As the oldest son, I was standing next to my mom, my wife and our children. My brother and his family stood next to us. At 4 o’clock in the afternoon, the doors to the funeral home opened. The visitation was scheduled from 4-7pm. People came through for nearly 5 hours straight.
Individuals from all walks of life. Calloused hands. Work boots. Suits and ties. Farmers. Doctors. Business owners. Bankers. The waitresses and cooks from his favorite breakfast hang out. Wounded veterans he had made canes for. Seniors and staff from the care center he volunteered at.
After 73 years of life, hundreds of people showed up to pay their respects to my Dad. Not one single person would speak to me about his accomplishments in business or the community, which were many. Instead, people told me stories. Stories like the ones my Dad told me growing up.
One of his former employees drove 350 miles to the visitation with his wife.
“I worked for your Dad back in the day. I was going through a rough patch. He talked to my wife and I about my problem with alcohol. Your Dad arranged treatment and time off work for me to get better. It saved our marriage.”
I stood there in the visitation line listening to stories like this. Over and over for 5 hours. Let me tell you, it was a hell of a time to finally truly understand what one leader like my Dad meant to the rest of the world.

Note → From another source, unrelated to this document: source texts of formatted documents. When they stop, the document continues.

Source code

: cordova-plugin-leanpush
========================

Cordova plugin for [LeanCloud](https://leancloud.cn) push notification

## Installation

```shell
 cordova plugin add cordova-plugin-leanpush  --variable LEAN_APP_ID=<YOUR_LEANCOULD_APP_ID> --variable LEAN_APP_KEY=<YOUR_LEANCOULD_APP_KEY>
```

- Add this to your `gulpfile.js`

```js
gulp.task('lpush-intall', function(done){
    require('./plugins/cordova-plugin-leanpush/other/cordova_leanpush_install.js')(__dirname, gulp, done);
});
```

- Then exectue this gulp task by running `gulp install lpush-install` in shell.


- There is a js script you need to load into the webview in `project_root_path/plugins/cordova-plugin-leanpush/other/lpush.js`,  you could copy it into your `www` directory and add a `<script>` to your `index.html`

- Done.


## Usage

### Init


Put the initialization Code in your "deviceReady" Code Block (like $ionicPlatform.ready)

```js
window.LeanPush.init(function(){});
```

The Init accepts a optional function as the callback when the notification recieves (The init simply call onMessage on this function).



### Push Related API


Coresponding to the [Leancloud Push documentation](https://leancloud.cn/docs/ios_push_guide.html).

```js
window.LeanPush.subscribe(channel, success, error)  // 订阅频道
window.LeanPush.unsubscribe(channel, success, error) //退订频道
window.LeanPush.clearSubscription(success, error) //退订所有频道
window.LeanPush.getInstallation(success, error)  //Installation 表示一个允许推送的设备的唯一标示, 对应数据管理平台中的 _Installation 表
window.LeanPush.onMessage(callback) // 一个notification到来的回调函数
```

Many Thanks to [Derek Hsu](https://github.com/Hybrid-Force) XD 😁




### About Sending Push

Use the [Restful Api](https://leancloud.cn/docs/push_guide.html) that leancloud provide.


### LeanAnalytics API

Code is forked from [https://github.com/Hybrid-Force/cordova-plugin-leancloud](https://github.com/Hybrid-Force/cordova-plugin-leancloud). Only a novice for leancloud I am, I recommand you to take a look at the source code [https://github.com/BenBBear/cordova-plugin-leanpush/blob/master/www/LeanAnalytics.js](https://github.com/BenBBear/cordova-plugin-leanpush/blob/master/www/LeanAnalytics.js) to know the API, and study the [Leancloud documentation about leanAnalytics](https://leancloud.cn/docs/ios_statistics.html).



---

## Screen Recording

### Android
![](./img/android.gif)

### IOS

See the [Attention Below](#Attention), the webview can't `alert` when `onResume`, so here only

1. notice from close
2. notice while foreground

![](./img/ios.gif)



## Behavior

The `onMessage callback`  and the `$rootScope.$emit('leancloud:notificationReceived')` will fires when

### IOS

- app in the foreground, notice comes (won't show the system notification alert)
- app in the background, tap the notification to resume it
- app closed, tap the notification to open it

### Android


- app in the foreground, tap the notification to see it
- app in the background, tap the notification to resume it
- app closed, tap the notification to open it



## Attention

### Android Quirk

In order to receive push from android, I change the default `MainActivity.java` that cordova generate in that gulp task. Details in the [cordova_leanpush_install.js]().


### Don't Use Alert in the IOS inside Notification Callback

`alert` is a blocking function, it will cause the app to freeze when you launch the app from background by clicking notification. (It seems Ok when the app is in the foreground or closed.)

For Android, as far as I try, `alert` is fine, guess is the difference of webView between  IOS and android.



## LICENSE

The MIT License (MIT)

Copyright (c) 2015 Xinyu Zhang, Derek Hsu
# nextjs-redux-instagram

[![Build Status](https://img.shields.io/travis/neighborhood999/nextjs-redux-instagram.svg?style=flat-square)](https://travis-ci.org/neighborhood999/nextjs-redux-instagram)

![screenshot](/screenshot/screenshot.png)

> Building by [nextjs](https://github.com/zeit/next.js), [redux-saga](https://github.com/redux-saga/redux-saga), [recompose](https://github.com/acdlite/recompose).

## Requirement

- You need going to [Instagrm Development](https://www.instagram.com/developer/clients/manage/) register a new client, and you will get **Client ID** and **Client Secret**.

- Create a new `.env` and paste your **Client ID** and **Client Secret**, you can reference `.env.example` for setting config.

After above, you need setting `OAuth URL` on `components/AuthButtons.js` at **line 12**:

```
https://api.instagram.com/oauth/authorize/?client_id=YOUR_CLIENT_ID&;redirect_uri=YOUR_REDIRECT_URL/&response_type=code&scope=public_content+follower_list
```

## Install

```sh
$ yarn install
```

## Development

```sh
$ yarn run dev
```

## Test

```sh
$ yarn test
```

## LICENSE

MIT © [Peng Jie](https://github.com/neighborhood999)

I knew people loved him, but I found out why that night.
If I’m being completely honest, one of the primary reasons why I’m taking the time to write Threads down is because I want my Dad’s life lessons to live on through a new generation of leaders.
Start the Journey
The rest of this book will share the actual stories, exercises, templates and financial models I used to be a core values leader for my team. I’ll walk you through to process of leading with Threads in an understandable, step-by-step way… from laying the foundation, to implementation and then the ongoing maintenance of holding people accountable.
Our society is starving for leaders who will make the HOW a non-negotiable part of their success. If you are a skilled Threads leader, you will be able to write your own ticket to wherever you want to go in life.
Along the way, you will also experience the satisfaction of having people on your team tell you that they can’t imagine having to go to work anywhere else.
I want you to feel this as a leader and I want the people on your team to experience what it is like to work in this kind of environment.